Thomas let the photograph fall onto the bed and gazed down abstractedly at it. There must have been at least fifty or so such photographs lying on the bed, most of them showing dark rooms, more tunnels, views of overgrown gardens through mullioned windows. They were dark, evocative, strangely disturbing. Turning, Thomas looked about the bedroom. Where had he developed these photographs? At school? Had he been taking a photography class?
Frustration reared within him. He knew so little about his brother. So little about his life, his interests. He hadn't even known he'd had a girlfriend until the he'd read the police report. Julia. A very attractive girlfriend, at that. He debated searching the photographs for more prints of her, and paused.
Pervert
, he chided himself, and snorted.
Just keeping it in the family
. What had this Julia told the cops? Had she told them everything she knew?
He drifted out into the living room, and over to the computer, where he sat down and looked about the desk's surface. There was a pile of blank CDs spitted on a central spoke, and a number of papers scattered over the keyboard. Stacking them off to one side, Thomas leaned down and pushed the computer's power button. The tower hummed to life and he leaned back in the chair. A sheet of type caught his eye and he picked it up.
Sunday, August 3rd, 2009
, read the first line. Leaning back, crossing one arm over his chest, Thomas began to read.
When I was young, my family would often picnic at the edge of the Hume Reservoir, driving off the dirt road that encircled it onto a shallow spit of land that fanned out some thirty meters into the water. The reservoir was vast, the still surface a soft and sullen green. As my parents extracted the collapsible garden table from the trunk, and my older brother remained in the car listening to the radio, I would shed my shirt and sandals and tentatively enter the water. Arms crossed over my chest, I would gaze at a massive and solitary tree that grew in the center of the lake, emerging directly from the water, and dream of swimming out to it. The ground beneath the water was rough, the reservoir's edge flooding and ebbing regularly over the stiff grass that grew in irregular tussocks from the mulchy mud. I would wade out till the water had passed over my hips and stand gazing at the tree, too scared to swim out that far, till my parents called me back to land.
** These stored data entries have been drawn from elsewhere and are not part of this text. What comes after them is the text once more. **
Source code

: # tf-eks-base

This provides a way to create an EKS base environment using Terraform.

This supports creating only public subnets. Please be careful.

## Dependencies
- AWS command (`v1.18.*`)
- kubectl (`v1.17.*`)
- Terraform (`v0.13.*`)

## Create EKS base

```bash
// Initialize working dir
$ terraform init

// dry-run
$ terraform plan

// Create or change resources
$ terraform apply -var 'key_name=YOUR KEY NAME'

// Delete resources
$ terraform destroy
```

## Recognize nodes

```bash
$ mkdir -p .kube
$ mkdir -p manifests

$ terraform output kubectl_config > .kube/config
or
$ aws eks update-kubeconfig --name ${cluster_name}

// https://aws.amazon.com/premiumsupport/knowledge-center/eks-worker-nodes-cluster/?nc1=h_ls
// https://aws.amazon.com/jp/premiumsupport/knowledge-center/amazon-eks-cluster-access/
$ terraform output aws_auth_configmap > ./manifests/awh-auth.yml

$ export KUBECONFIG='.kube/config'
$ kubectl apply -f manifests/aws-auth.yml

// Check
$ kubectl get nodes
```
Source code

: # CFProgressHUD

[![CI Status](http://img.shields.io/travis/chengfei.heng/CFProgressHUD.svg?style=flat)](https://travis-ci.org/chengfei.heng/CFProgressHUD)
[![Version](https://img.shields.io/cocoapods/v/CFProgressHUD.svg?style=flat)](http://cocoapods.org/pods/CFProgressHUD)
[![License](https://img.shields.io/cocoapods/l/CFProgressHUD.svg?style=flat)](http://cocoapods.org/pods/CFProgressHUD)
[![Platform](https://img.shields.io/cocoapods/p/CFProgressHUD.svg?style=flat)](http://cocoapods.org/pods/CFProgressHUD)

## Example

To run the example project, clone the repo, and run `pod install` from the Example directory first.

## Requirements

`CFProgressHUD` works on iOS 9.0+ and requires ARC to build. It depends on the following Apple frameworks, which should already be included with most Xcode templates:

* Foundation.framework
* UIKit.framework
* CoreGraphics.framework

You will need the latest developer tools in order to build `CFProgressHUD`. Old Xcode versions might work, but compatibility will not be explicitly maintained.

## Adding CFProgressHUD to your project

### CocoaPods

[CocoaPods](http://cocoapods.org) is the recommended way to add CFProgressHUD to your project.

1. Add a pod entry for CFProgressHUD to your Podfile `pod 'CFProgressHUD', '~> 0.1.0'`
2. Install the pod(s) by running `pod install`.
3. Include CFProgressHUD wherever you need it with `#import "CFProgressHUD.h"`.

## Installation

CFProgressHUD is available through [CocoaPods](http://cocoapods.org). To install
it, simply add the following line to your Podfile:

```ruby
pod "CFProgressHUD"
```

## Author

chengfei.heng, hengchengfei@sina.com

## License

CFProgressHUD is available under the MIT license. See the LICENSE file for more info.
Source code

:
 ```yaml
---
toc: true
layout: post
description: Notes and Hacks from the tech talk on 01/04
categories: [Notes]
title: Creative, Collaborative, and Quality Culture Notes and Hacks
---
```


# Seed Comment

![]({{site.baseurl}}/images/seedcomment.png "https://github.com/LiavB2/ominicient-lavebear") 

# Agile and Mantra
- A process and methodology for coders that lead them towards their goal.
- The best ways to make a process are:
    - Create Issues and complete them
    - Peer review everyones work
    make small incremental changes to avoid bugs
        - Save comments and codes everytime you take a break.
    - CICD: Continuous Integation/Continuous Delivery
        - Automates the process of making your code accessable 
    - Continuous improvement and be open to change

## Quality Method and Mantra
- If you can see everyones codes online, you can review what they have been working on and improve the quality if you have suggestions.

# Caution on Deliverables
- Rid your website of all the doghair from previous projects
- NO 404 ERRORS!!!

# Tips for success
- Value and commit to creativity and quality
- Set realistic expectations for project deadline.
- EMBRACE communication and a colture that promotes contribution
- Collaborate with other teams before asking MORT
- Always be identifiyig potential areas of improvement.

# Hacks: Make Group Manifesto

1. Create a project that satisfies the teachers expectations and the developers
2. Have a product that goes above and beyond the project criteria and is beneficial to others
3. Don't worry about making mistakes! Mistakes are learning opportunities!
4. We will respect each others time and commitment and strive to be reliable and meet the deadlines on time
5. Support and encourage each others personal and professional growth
We went only once to the reservoir during that last summer before my parents' divorce. I remember the tension in the car, my gaze fixed on the shoulders of land that would slide into the reservoir's surface as we rounded them to reach our promontory. It had been a dry summer and the sparse grass was bleached to a brittle brown, the dirt gray and soft where the water had receded. As always, I shucked my shirt and sandals and stepped out to the water's edge where the ripples lapped at the dirt. My parents were arguing quietly in flat voices behind the car, and Thomas had walked away along the water's edge, listening to his CD player.